- Coat of arms
- Interactive map of Gmina Baranów Sandomierski
- Coordinates (Baranów Sandomierski): 50°30′N 21°32′E﻿ / ﻿50.500°N 21.533°E
- Country: Poland
- Voivodeship: Subcarpathian
- County: Tarnobrzeg County
- Seat: Baranów Sandomierski

Area
- • Total: 121.86 km^{2} (47.05 sq mi)

Population (2006)
- • Total: 11,977
- • Density: 98.285/km^{2} (254.56/sq mi)
- • Urban: 1,453
- • Rural: 10,524
- Website: http://www.baranowsandomierski.pl/

= Gmina Baranów Sandomierski =

Gmina Baranów Sandomierski is an urban-rural gmina (administrative district) in Tarnobrzeg County, Subcarpathian Voivodeship, in south-eastern Poland.

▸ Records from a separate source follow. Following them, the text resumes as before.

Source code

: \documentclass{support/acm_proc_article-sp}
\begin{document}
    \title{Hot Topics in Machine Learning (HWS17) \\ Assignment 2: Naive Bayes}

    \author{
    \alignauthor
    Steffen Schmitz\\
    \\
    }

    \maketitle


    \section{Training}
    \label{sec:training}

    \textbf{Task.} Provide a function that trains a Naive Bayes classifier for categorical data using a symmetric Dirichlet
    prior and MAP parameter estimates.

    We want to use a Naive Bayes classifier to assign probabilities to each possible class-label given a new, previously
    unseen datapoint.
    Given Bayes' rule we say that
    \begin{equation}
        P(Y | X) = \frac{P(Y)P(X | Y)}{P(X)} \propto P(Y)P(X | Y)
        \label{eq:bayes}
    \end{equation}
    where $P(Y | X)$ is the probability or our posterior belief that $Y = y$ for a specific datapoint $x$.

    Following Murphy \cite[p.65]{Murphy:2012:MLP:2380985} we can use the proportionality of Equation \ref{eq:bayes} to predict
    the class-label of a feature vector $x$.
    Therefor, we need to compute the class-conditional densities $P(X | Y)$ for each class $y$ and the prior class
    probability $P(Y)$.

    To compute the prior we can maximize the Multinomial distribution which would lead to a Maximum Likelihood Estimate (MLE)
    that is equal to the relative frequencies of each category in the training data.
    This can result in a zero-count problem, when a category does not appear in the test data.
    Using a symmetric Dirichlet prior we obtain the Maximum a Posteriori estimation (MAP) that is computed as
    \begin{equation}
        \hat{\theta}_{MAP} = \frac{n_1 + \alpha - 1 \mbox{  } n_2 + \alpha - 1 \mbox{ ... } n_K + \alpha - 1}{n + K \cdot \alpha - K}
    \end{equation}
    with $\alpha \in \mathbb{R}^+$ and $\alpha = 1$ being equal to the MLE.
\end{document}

Its seat is the town of Baranów Sandomierski, which lies approximately 15 km south-west of Tarnobrzeg and 62 km north-west of the regional capital Rzeszów.

The gmina covers an area of 121.86 km2, and as of 2006 its total population is 11,977, of which the population of Baranów Sandomierski is 1,453, and the population of the rural part of the gmina is 10,524.

==Villages==
Apart from the town of Baranów Sandomierski, Gmina Baranów Sandomierski contains the villages and settlements of Dąbrowica, Durdy, Dymitrów Duży, Dymitrów Mały, Kaczaki, Knapy, Marki, Siedleszczany, Skopanie, Ślęzaki, Suchorzów and Wola Baranowska.

==Neighbouring gminas==
Gmina Baranów Sandomierski is bordered by the city of Tarnobrzeg and by the gminas of Cmolas, Łoniów, Majdan Królewski, Nowa Dęba, Osiek, Padew Narodowa and Tuszów Narodowy.